> [Aim of the exercise]: Repeat all entries word for word; skip images.

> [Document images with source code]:
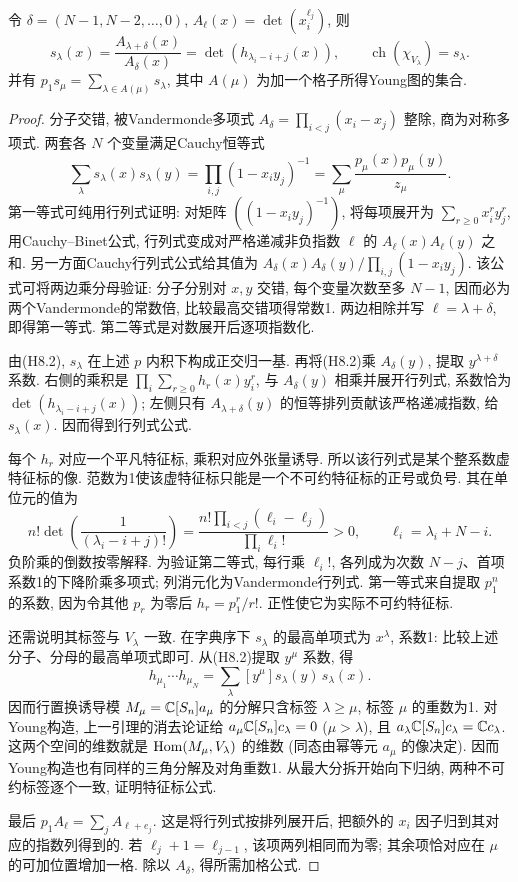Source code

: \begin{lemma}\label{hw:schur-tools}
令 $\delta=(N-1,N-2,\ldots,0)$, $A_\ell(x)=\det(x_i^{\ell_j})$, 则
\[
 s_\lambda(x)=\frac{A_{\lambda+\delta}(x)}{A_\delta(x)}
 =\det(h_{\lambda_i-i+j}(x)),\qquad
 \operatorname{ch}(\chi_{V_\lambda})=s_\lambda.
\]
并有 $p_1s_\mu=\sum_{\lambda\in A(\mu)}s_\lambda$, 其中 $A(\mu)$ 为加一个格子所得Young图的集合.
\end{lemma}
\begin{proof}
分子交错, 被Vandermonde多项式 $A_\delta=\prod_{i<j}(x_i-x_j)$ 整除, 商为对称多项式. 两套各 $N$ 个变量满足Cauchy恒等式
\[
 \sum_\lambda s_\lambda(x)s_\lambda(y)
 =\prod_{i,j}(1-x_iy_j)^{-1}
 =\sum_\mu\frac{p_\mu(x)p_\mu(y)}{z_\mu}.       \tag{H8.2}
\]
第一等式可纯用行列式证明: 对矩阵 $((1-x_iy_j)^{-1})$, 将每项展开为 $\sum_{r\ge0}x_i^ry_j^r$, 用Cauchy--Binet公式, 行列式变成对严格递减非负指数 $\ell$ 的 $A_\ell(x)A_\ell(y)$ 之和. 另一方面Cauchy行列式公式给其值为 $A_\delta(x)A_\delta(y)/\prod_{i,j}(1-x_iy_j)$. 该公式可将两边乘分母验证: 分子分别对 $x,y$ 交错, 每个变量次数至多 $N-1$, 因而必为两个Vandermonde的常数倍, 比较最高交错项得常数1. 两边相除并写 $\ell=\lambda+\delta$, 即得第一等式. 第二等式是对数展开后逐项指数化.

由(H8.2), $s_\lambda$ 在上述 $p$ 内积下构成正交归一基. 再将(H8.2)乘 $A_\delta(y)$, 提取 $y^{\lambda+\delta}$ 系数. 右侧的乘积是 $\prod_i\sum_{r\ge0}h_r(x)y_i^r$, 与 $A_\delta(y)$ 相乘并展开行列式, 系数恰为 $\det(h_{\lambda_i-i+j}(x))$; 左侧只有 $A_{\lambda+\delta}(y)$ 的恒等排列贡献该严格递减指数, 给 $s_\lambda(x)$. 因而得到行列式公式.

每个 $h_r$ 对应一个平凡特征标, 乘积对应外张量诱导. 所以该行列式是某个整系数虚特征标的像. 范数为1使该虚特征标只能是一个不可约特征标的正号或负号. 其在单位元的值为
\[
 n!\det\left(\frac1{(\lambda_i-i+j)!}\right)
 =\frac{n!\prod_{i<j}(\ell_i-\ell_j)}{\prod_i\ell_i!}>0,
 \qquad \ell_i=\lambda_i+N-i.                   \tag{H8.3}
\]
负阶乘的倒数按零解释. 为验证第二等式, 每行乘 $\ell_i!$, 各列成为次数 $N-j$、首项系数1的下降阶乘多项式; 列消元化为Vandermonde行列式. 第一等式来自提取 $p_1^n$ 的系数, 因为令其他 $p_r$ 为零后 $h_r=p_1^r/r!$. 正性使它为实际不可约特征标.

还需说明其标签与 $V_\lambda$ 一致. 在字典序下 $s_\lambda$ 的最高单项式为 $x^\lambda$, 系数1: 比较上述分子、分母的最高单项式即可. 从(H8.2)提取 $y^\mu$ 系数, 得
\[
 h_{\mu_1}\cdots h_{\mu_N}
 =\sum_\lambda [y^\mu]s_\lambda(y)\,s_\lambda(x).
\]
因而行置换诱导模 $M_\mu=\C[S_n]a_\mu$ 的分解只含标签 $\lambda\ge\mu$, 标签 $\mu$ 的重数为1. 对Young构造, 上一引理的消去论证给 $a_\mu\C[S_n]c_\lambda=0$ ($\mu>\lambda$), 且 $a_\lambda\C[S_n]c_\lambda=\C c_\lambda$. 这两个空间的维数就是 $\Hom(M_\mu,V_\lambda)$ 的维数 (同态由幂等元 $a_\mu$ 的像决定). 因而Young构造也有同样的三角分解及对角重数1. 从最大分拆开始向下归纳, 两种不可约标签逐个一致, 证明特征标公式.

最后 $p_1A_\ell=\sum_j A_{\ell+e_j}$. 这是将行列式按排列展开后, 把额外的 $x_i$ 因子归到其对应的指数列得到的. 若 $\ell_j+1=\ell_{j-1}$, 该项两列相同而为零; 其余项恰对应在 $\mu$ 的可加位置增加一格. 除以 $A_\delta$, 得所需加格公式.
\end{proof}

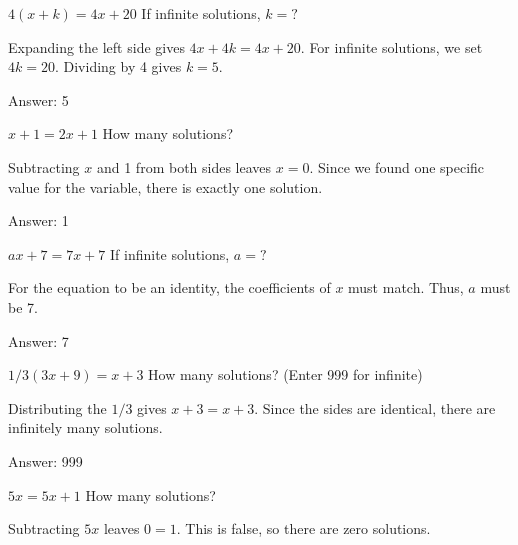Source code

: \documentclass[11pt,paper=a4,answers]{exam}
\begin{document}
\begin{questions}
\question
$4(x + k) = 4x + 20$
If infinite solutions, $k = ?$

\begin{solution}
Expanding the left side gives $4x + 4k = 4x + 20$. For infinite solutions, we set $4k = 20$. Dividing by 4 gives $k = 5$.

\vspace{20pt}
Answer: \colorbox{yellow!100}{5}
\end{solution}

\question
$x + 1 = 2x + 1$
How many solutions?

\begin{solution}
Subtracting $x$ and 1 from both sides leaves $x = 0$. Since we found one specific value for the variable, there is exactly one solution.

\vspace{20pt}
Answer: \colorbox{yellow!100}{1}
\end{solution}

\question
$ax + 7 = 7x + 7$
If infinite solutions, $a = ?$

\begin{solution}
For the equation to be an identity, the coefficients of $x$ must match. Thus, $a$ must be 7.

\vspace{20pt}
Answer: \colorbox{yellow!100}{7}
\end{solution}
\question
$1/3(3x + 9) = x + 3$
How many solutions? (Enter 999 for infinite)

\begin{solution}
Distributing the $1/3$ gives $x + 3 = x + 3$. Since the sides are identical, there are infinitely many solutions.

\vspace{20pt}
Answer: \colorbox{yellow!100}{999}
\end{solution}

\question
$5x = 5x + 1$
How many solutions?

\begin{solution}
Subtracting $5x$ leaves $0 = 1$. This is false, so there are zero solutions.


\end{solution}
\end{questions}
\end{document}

> [Task answer]:
Source code

: \begin{lemma}\label{hw:schur-tools}
令 $\delta=(N-1,N-2,\ldots,0)$, $A_\ell(x)=\det(x_i^{\ell_j})$, 则
\[
 s_\lambda(x)=\frac{A_{\lambda+\delta}(x)}{A_\delta(x)}
 =\det(h_{\lambda_i-i+j}(x)),\qquad
 \operatorname{ch}(\chi_{V_\lambda})=s_\lambda.
\]
并有 $p_1s_\mu=\sum_{\lambda\in A(\mu)}s_\lambda$, 其中 $A(\mu)$ 为加一个格子所得Young图的集合.
\end{lemma}
\begin{proof}
分子交错, 被Vandermonde多项式 $A_\delta=\prod_{i<j}(x_i-x_j)$ 整除, 商为对称多项式. 两套各 $N$ 个变量满足Cauchy恒等式
\[
 \sum_\lambda s_\lambda(x)s_\lambda(y)
 =\prod_{i,j}(1-x_iy_j)^{-1}
 =\sum_\mu\frac{p_\mu(x)p_\mu(y)}{z_\mu}.       \tag{H8.2}
\]
第一等式可纯用行列式证明: 对矩阵 $((1-x_iy_j)^{-1})$, 将每项展开为 $\sum_{r\ge0}x_i^ry_j^r$, 用Cauchy--Binet公式, 行列式变成对严格递减非负指数 $\ell$ 的 $A_\ell(x)A_\ell(y)$ 之和. 另一方面Cauchy行列式公式给其值为 $A_\delta(x)A_\delta(y)/\prod_{i,j}(1-x_iy_j)$. 该公式可将两边乘分母验证: 分子分别对 $x,y$ 交错, 每个变量次数至多 $N-1$, 因而必为两个Vandermonde的常数倍, 比较最高交错项得常数1. 两边相除并写 $\ell=\lambda+\delta$, 即得第一等式. 第二等式是对数展开后逐项指数化.

由(H8.2), $s_\lambda$ 在上述 $p$ 内积下构成正交归一基. 再将(H8.2)乘 $A_\delta(y)$, 提取 $y^{\lambda+\delta}$ 系数. 右侧的乘积是 $\prod_i\sum_{r\ge0}h_r(x)y_i^r$, 与 $A_\delta(y)$ 相乘并展开行列式, 系数恰为 $\det(h_{\lambda_i-i+j}(x))$; 左侧只有 $A_{\lambda+\delta}(y)$ 的恒等排列贡献该严格递减指数, 给 $s_\lambda(x)$. 因而得到行列式公式.

每个 $h_r$ 对应一个平凡特征标, 乘积对应外张量诱导. 所以该行列式是某个整系数虚特征标的像. 范数为1使该虚特征标只能是一个不可约特征标的正号或负号. 其在单位元的值为
\[
 n!\det\left(\frac1{(\lambda_i-i+j)!}\right)
 =\frac{n!\prod_{i<j}(\ell_i-\ell_j)}{\prod_i\ell_i!}>0,
 \qquad \ell_i=\lambda_i+N-i.                   \tag{H8.3}
\]
负阶乘的倒数按零解释. 为验证第二等式, 每行乘 $\ell_i!$, 各列成为次数 $N-j$、首项系数1的下降阶乘多项式; 列消元化为Vandermonde行列式. 第一等式来自提取 $p_1^n$ 的系数, 因为令其他 $p_r$ 为零后 $h_r=p_1^r/r!$. 正性使它为实际不可约特征标.

还需说明其标签与 $V_\lambda$ 一致. 在字典序下 $s_\lambda$ 的最高单项式为 $x^\lambda$, 系数1: 比较上述分子、分母的最高单项式即可. 从(H8.2)提取 $y^\mu$ 系数, 得
\[
 h_{\mu_1}\cdots h_{\mu_N}
 =\sum_\lambda [y^\mu]s_\lambda(y)\,s_\lambda(x).
\]
因而行置换诱导模 $M_\mu=\C[S_n]a_\mu$ 的分解只含标签 $\lambda\ge\mu$, 标签 $\mu$ 的重数为1. 对Young构造, 上一引理的消去论证给 $a_\mu\C[S_n]c_\lambda=0$ ($\mu>\lambda$), 且 $a_\lambda\C[S_n]c_\lambda=\C c_\lambda$. 这两个空间的维数就是 $\Hom(M_\mu,V_\lambda)$ 的维数 (同态由幂等元 $a_\mu$ 的像决定). 因而Young构造也有同样的三角分解及对角重数1. 从最大分拆开始向下归纳, 两种不可约标签逐个一致, 证明特征标公式.

最后 $p_1A_\ell=\sum_j A_{\ell+e_j}$. 这是将行列式按排列展开后, 把额外的 $x_i$ 因子归到其对应的指数列得到的. 若 $\ell_j+1=\ell_{j-1}$, 该项两列相同而为零; 其余项恰对应在 $\mu$ 的可加位置增加一格. 除以 $A_\delta$, 得所需加格公式.
\end{proof}

Source code

: \documentclass[11pt,paper=a4,answers]{exam}
\begin{document}
\begin{questions}
\question
$4(x + k) = 4x + 20$
If infinite solutions, $k = ?$

\begin{solution}
Expanding the left side gives $4x + 4k = 4x + 20$. For infinite solutions, we set $4k = 20$. Dividing by 4 gives $k = 5$.

\vspace{20pt}
Answer: \colorbox{yellow!100}{5}
\end{solution}

\question
$x + 1 = 2x + 1$
How many solutions?

\begin{solution}
Subtracting $x$ and 1 from both sides leaves $x = 0$. Since we found one specific value for the variable, there is exactly one solution.

\vspace{20pt}
Answer: \colorbox{yellow!100}{1}
\end{solution}

\question
$ax + 7 = 7x + 7$
If infinite solutions, $a = ?$

\begin{solution}
For the equation to be an identity, the coefficients of $x$ must match. Thus, $a$ must be 7.

\vspace{20pt}
Answer: \colorbox{yellow!100}{7}
\end{solution}
\question
$1/3(3x + 9) = x + 3$
How many solutions? (Enter 999 for infinite)

\begin{solution}
Distributing the $1/3$ gives $x + 3 = x + 3$. Since the sides are identical, there are infinitely many solutions.

\vspace{20pt}
Answer: \colorbox{yellow!100}{999}
\end{solution}

\question
$5x = 5x + 1$
How many solutions?

\begin{solution}
Subtracting $5x$ leaves $0 = 1$. This is false, so there are zero solutions.


\end{solution}
\end{questions}
\end{document}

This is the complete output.